Not quite, says Dr. Kenneth Libbrecht, a physics professor at Caltech. Libbrecht, who studies snowflakes and their molecular dynamics in his lab, uses computer models to simulate possible snowflake designs as part of his research into the ways slight changes in temperature and humidity affect a snowflake (we know they do, but we don't know *how*).

He tells me that while computers can easily model snowflakes, they're missing the natural, unpredictable element to snowflake formation: the way they grow.

"The final shape of a snowflake depends on its complicated growth history," he says. "No two crystals follow the same complicated path. On a computer it would take forever, just because the number of combinations is very large."

On top of that, it'd be nearly impossible for a computer to figure out whether duplicate snowflakes have ever appeared. The number of possible snowflake designs is "pretty much infinite," Libbrecht says, and it'd make the project a thankless task. He likens the seemingly endless snowflake permutations to the ways people use cars: Every car needs certain parts, but once a car belongs to a driver, that driver treats it differently from every other driver. The probability of one car with one owner having the exact same history and characteristics as another car with a different owner is practically zero.

Though computers haven't replicated the astronomically large number of snowflake possibilities, there are online programs for making snowflakes. One, the Paper Snowflake Maker, lets the user to determine where to "cut" the virtual paper, with infinite cuts available. It's not an algorithm, but it comes close to the random nature of, well, nature: The web app allows human decision to come into play, affecting the "snowflake" in potentially infinite ways, according to Dan Gries, the app's creator.

"There really is no limit to how the cuts are made on the virtual sheet of paper, so I suppose the possibilities are practically infinite," he explains in an email. "Of course, there is a finite number of pixels in that image, and in the end they will either be showing white or showing the background color, so that is technically a finite number of possibilities."

Still, naturally or digitally, no matter how you create a snowflake, it's impossible to figure out just how many permutations there are.
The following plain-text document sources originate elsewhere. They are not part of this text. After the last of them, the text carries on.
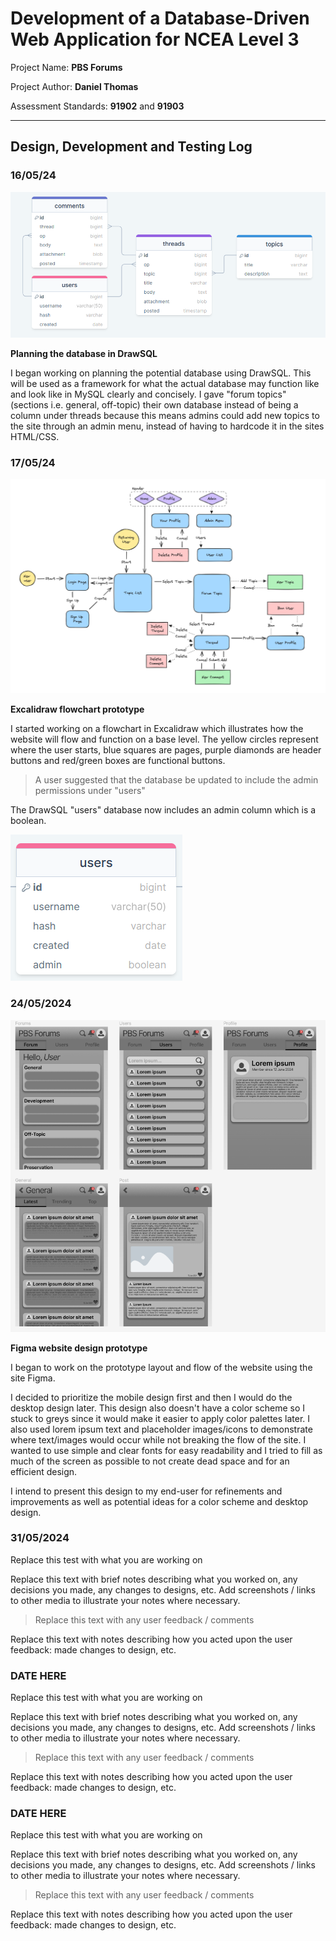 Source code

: # Development of a Database-Driven Web Application for NCEA Level 3

Project Name: **PBS Forums**

Project Author: **Daniel Thomas**

Assessment Standards: **91902** and **91903**


-------------------------------------------------

## Design, Development and Testing Log

### 16/05/24

![Database](images/mysql.png)

**Planning the database in DrawSQL**

I began working on planning the potential database using DrawSQL. This will be used as a framework for what the actual database may function like and look like in MySQL clearly and concisely. I gave "forum topics" (sections i.e. general, off-topic) their own database instead of being a column under threads because this means admins could add new topics to the site through an admin menu, instead of having to hardcode it in the sites HTML/CSS.

### 17/05/24

![Excalidraw flowchart](images/flowchart.png)

**Excalidraw flowchart prototype**

I started working on a flowchart in Excalidraw which illustrates how the website will flow and function on a base level. The yellow circles represent where the user starts, blue squares are pages, purple diamonds are header buttons and red/green boxes are functional buttons.

> A user suggested that the database be updated to include the admin permissions under "users"

The DrawSQL "users" database now includes an admin column which is a boolean.

![Updated database](images/mysql-2.png)

### 24/05/2024

![Figma design](images/figma.png)

**Figma website design prototype**

I began to work on the prototype layout and flow of the website using the site Figma.

I decided to prioritize the mobile design first and then I would do the desktop design later. This design also doesn't have a color scheme so I stuck to greys since it would make it easier to apply color palettes later. I also used lorem ipsum text and placeholder images/icons to demonstrate where text/images would occur while not breaking the flow of the site. I wanted to use simple and clear fonts for easy readability and I tried to fill as much of the screen as possible to not create dead space and for an efficient design.

I intend to present this design to my end-user for refinements and improvements as well as potential ideas for a color scheme and desktop design.

### 31/05/2024

Replace this test with what you are working on

Replace this text with brief notes describing what you worked on, any decisions you made, any changes to designs, etc. Add screenshots / links to other media to illustrate your notes where necessary.

> Replace this text with any user feedback / comments

Replace this text with notes describing how you acted upon the user feedback: made changes to design, etc.

### DATE HERE

Replace this test with what you are working on

Replace this text with brief notes describing what you worked on, any decisions you made, any changes to designs, etc. Add screenshots / links to other media to illustrate your notes where necessary.

> Replace this text with any user feedback / comments

Replace this text with notes describing how you acted upon the user feedback: made changes to design, etc.

### DATE HERE

Replace this test with what you are working on

Replace this text with brief notes describing what you worked on, any decisions you made, any changes to designs, etc. Add screenshots / links to other media to illustrate your notes where necessary.

> Replace this text with any user feedback / comments

Replace this text with notes describing how you acted upon the user feedback: made changes to design, etc.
A web program merely replaces the unpredictable temperature-and-humidity path a snowflake travels with the unpredictable choices people make.

In other words, a computer could simulate snowflakes, but coming up with just as many unique ones as nature can requires knowing how many permutations are possible at all, of which there would have to be a concrete, albeit astronomically large, amount. "A snowflake's certainly not random," Libbrecht says. "The growth depends on a very well defined temperature and humidity, and we understand some of it."

But understanding the rest of it wouldn't be possible without man-made tools. In his lab, Libbrecht grows tiny hexagons, the smallest of snowflakes. Then, one snowflake at a time, he uses a computer to model what they might become.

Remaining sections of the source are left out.